Category Archives: Behavioral economics

George Loewenstein – The economist as therapist – video lecture

I have just found a video lecture by George Loewenstein titled: The Economist as a therapist: Behavioral economics and “light paternalism”. The lecture was given during the 2007 IAREP conference.

See also on SSRN the working paper The Economist as Therapist: Methodological Ramifications of ‘Light’ Paternalism by  George Loewenstein and Emily Celia Haisley February 28, 2007.

Does thinking of money makes us less helpful and more hard-working

So it seems, at least according to the recently published article by Kathleen Vohs, Nicole L. Mead, and Miranda R. Goode (2008) Merely Activating the Concept of Money Changes Personal and Interpersonal Behavior , Current Directions in Psychological Science , Volume 17 Issue 3, Pages 208 – 212).

Here is the abstract:

Money plays a significant role in people’s lives, and yet little experimental attention has been given to the psychological underpinnings of money. We systematically varied whether and to what extent the concept of money was activated in participants’ minds using methods that minimized participants’ conscious awareness of the money cues. On the one hand, participants reminded of money were less helpful than were participants not reminded of money, and they also preferred solitary activities and less physical intimacy. On the other hand, reminders of money prompted participants to work harder on challenging tasks and led to desires to take on more work as compared to participants not reminded of money. In short, even subtle reminders of money elicit big changes in human behavior.”

The concept of money was activated in the participants via four different manipulations. The first had participants play monopoly and being given at the end of the game different amounts of money “for later” before moving to another task. The second manipulation asked participants to imagine life with either abundant or limited finances. In the third manipulation participants had to organize phrases that were or were not related to money. The fourth and last manipulation made participants sit near images of cash or neutral images. The authors found that all of these manipulations had similar effects.

The authors underline that the emotional states reported by participants did not seem to be affected by whether they were reminded of money or not. This suggests that the results are unlikely to depend on emotional impacts of money on making participants less trustful, more anxious, or prideful. The authors believe that the explanation does not lie in money making people more selfish or greedy. In fact, exposure to money clues did not make participants more likely to ask for help when given a tough assignment nor more likely to reject more work than was necessary.

The authors conclude:

We are eager to explore the idea that money leads to a perspective on the world that emphasizes inputs and outputs with an expectation of equity (cf. Fiske, 1991)—a perspective that would emphasize performance and, consequently, may harm interpersonal sensitivity.” (p. 211).

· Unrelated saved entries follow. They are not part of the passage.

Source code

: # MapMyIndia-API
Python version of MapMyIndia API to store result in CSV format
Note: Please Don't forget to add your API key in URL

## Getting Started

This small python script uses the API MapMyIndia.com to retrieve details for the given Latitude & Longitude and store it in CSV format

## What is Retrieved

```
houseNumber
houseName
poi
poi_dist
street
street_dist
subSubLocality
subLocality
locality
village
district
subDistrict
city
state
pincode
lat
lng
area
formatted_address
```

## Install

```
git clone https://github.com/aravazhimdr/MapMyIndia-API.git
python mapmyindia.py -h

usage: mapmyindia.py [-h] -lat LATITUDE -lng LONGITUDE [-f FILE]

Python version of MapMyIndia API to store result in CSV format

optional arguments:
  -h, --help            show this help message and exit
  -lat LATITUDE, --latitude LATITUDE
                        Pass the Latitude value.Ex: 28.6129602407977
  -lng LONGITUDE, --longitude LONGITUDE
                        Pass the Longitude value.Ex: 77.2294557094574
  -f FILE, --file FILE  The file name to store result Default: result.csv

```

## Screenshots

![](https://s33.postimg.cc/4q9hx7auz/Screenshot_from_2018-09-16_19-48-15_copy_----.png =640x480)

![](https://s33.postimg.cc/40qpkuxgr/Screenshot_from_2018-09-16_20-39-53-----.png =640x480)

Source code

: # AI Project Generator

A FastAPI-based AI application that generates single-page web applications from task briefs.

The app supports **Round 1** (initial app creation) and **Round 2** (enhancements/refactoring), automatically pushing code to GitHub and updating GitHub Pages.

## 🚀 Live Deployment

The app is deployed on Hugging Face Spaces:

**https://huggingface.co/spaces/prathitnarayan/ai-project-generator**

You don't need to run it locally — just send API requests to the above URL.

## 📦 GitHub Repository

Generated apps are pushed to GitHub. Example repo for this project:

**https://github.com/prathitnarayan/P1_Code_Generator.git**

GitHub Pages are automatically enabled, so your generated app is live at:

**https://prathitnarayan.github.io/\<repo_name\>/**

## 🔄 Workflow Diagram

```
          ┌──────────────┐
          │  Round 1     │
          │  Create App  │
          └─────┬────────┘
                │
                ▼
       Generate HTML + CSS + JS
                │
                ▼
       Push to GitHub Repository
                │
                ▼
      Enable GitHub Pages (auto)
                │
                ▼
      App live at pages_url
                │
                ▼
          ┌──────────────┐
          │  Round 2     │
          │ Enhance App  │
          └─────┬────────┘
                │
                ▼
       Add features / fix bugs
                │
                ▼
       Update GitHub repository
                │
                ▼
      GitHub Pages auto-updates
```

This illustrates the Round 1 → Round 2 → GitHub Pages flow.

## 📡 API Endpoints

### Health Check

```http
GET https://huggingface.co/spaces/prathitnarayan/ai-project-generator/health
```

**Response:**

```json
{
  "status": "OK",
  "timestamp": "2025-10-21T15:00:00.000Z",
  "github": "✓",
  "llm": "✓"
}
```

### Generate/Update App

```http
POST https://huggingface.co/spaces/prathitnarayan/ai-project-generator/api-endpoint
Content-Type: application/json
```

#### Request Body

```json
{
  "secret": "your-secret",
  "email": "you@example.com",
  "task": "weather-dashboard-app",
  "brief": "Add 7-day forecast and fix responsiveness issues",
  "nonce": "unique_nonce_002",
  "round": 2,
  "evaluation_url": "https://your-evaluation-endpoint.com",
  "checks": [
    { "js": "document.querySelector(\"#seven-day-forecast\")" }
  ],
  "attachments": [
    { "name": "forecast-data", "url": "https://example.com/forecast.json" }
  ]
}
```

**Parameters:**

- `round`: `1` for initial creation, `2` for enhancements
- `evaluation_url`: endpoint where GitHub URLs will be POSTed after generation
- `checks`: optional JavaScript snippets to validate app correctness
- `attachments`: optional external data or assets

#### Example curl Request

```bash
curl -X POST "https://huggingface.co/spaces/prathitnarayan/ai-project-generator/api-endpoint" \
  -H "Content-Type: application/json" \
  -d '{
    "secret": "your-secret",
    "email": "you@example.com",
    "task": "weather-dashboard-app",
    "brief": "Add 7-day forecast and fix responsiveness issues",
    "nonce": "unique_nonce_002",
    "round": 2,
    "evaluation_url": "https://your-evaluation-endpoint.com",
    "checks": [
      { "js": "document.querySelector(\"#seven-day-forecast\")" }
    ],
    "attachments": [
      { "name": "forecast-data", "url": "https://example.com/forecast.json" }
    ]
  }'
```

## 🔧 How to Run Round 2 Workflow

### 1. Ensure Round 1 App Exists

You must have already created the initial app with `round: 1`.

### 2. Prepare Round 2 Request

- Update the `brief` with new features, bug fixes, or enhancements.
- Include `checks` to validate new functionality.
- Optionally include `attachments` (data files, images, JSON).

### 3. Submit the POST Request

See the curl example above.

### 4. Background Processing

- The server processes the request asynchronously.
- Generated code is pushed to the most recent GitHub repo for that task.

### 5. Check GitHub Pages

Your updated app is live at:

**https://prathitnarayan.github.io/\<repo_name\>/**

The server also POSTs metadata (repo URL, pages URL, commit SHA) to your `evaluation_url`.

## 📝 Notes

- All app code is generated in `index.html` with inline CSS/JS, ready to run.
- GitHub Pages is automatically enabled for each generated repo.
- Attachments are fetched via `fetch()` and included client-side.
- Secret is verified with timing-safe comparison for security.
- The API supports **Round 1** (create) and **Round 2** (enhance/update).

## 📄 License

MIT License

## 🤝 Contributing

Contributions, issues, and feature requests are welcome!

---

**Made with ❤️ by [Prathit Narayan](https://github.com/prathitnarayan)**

See also the earlier article “The Psychological Consequences of Money,” Kathleen D. Vohs, Nicole Mead, and Miranda Goode, Science (2006). Nov. 17, 2006.

Pointer by Greg Mankiw and comment by Peter Singer.

An Austrian View on Nudge

Gary Galles on the Ludvig von Mises Institute site takes an Austrian, critical view at Thaler’s and Sunstein’s argument, presented in their book Nudge, that governments can increase economic welfare by paying greater attention to choice architecture. Choice architecture can help alter people’s behavior in a predictable, desirable way without restricting the options available or significantly changing economic incentives. Galles writes:

“While those interested in liberty should read those and other careful considerations of the theory behind Nudge, there is another fatal but overlooked flaw in the book’s argument. They begin by assuming that people’s current choices reflect the results when they are left alone to make them (i.e., reflecting self-ownership and voluntary market choices). That is why any shortcomings must be the fault of irrational individuals, who need paternalistic nudges to improve things. However, our current savings, organ-donation, and health choices are not those of free individuals; they are the choices made in large part because current government policies — taxes, regulations, mandates, etc. — impair incentives. They are government failures presented as market failures.”